#### [REQUIRED ACTION]
How does the data below read from its first line through the line containing "latencia. (\'idem $B,C,D,E$)"? Print those lines exactly.

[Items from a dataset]

- - -

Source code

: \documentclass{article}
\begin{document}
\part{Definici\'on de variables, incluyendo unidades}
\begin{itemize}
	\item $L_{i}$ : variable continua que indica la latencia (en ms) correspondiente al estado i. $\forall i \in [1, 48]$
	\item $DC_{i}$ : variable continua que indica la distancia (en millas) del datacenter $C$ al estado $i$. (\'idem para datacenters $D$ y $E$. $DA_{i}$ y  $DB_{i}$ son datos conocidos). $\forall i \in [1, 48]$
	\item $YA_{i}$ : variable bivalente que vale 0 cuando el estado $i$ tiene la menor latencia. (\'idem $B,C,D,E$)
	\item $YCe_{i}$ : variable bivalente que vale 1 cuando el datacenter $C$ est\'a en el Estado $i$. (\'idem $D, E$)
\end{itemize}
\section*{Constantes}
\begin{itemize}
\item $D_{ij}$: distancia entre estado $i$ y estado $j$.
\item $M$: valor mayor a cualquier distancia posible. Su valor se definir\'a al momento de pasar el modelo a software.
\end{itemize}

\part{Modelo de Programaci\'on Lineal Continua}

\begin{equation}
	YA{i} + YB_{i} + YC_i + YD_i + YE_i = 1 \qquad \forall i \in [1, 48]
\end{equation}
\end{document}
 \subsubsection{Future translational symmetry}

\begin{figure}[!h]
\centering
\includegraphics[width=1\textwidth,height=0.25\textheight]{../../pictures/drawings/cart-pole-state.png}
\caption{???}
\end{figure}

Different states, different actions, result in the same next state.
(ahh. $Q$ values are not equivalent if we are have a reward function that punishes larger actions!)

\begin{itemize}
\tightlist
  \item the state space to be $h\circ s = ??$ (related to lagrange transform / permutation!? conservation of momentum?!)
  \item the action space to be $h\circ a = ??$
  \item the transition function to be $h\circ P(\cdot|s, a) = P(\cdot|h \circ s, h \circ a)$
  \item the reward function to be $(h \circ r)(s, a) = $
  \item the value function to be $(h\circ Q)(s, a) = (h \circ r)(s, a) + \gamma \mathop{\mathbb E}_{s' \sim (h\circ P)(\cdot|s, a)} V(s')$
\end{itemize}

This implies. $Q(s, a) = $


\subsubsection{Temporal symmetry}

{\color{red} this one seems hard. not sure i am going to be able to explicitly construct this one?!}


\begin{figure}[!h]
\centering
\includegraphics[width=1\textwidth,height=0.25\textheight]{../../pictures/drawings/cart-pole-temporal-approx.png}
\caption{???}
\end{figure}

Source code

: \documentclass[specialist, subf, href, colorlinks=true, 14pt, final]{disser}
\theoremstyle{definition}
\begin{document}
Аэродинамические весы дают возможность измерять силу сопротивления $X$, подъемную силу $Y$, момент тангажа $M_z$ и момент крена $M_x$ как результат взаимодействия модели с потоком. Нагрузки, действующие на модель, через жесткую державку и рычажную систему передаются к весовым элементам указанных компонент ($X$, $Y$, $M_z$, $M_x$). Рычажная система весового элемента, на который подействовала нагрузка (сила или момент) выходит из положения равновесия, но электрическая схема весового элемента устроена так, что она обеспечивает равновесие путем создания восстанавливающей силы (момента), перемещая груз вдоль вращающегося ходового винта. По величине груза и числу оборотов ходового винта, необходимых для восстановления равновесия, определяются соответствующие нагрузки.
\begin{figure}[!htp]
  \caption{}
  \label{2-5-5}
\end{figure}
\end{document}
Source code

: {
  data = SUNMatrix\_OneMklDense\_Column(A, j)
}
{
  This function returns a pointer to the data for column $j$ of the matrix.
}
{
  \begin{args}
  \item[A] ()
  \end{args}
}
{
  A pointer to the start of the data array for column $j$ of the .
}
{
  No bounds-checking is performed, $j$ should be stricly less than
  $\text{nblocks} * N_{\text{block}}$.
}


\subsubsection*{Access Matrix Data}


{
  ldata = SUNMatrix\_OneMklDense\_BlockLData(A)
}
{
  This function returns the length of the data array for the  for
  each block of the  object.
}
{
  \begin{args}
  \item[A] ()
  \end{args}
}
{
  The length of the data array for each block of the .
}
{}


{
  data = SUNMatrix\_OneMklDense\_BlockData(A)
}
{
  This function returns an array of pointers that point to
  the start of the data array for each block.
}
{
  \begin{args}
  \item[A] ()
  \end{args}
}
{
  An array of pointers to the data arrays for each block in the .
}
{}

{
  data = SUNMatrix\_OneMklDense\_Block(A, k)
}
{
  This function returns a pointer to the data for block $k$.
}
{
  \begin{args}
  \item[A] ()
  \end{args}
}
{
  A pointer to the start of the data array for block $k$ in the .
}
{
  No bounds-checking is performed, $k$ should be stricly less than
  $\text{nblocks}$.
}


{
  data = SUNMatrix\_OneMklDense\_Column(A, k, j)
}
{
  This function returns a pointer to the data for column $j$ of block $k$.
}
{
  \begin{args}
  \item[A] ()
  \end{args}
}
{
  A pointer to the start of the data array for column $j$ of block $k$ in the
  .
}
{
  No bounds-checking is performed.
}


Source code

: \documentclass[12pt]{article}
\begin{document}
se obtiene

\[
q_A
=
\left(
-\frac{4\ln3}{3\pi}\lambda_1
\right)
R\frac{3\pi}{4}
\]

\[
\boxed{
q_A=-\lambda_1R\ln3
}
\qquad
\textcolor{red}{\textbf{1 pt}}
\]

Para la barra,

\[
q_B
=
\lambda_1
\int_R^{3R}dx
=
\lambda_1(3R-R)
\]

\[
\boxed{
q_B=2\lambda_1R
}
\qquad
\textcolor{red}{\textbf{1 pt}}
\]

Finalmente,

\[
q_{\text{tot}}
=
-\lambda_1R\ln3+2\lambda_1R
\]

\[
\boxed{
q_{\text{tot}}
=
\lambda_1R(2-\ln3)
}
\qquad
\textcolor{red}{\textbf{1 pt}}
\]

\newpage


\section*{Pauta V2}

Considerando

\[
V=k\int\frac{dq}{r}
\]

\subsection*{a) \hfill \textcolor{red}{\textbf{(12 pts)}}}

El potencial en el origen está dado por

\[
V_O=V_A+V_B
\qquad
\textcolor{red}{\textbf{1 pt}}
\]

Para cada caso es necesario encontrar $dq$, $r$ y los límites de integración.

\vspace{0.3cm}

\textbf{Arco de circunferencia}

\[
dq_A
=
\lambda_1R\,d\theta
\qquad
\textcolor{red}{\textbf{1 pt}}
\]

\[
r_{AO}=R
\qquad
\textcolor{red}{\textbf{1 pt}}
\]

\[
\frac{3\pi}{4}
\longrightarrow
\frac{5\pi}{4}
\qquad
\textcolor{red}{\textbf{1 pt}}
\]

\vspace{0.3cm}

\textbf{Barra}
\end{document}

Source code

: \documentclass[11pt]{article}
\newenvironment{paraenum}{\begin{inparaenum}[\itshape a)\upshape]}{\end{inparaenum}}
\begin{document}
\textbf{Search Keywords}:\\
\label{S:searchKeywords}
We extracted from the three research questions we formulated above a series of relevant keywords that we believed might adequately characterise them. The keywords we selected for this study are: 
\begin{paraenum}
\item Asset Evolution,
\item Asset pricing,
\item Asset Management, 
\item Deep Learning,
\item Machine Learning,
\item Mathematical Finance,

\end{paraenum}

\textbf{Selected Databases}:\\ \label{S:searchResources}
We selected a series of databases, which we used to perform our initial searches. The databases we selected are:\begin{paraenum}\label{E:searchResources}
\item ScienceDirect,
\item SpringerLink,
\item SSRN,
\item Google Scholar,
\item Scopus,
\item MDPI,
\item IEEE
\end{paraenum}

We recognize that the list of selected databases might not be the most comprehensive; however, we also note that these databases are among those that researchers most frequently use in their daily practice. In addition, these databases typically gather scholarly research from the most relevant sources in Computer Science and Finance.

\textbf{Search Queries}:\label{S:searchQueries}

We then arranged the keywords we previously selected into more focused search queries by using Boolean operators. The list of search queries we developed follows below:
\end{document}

- - -

#### [ANSWER SECTION]
Source code

: \documentclass{article}
\begin{document}
\part{Definici\'on de variables, incluyendo unidades}
\begin{itemize}
	\item $L_{i}$ : variable continua que indica la latencia (en ms) correspondiente al estado i. $\forall i \in [1, 48]$
	\item $DC_{i}$ : variable continua que indica la distancia (en millas) del datacenter $C$ al estado $i$. (\'idem para datacenters $D$ y $E$. $DA_{i}$ y  $DB_{i}$ son datos conocidos). $\forall i \in [1, 48]$
	\item $YA_{i}$ : variable bivalente que vale 0 cuando el estado $i$ tiene la menor latencia. (\'idem $B,C,D,E$)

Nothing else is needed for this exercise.